> _AIM OF THE TASK_:
Return each line of the data below that contains the string "type".

Dataset records:
▼▼▼
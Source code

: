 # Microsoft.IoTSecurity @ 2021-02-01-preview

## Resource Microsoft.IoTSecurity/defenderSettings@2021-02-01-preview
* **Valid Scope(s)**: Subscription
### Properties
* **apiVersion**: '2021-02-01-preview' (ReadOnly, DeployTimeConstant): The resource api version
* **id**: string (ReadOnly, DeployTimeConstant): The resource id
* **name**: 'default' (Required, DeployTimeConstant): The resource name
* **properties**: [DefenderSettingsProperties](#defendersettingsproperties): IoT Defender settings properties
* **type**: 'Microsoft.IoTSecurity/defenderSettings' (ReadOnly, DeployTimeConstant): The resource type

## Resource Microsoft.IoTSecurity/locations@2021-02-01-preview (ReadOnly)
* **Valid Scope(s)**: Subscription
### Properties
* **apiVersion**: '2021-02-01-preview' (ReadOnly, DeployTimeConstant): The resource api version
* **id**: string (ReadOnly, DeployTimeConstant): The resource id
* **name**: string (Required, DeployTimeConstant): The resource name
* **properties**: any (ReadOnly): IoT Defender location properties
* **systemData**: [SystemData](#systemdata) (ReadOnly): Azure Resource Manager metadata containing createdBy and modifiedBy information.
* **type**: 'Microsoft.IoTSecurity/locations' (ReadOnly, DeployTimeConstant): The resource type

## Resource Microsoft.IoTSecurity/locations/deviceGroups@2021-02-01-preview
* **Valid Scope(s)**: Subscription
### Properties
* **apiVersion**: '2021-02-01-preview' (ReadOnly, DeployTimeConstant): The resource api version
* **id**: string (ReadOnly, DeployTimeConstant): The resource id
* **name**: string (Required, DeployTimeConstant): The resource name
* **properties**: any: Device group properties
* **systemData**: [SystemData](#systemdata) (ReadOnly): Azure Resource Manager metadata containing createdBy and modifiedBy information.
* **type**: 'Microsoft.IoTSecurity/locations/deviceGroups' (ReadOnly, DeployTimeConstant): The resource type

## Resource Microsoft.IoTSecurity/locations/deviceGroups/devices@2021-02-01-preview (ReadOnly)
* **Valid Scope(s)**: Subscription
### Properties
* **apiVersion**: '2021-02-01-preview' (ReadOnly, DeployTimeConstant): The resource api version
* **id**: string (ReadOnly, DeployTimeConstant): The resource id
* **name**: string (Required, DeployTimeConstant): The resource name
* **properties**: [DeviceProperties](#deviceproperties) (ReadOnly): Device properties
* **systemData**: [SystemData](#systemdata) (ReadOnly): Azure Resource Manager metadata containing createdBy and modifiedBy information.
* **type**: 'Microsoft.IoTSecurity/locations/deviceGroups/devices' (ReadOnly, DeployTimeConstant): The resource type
▲▲▲
> _ANSWER SPACE_:
* **type**: 'Microsoft.IoTSecurity/defenderSettings' (ReadOnly, DeployTimeConstant): The resource type
* **type**: 'Microsoft.IoTSecurity/locations' (ReadOnly, DeployTimeConstant): The resource type
* **type**: 'Microsoft.IoTSecurity/locations/deviceGroups' (ReadOnly, DeployTimeConstant): The resource type
* **type**: 'Microsoft.IoTSecurity/locations/deviceGroups/devices' (ReadOnly, DeployTimeConstant): The resource type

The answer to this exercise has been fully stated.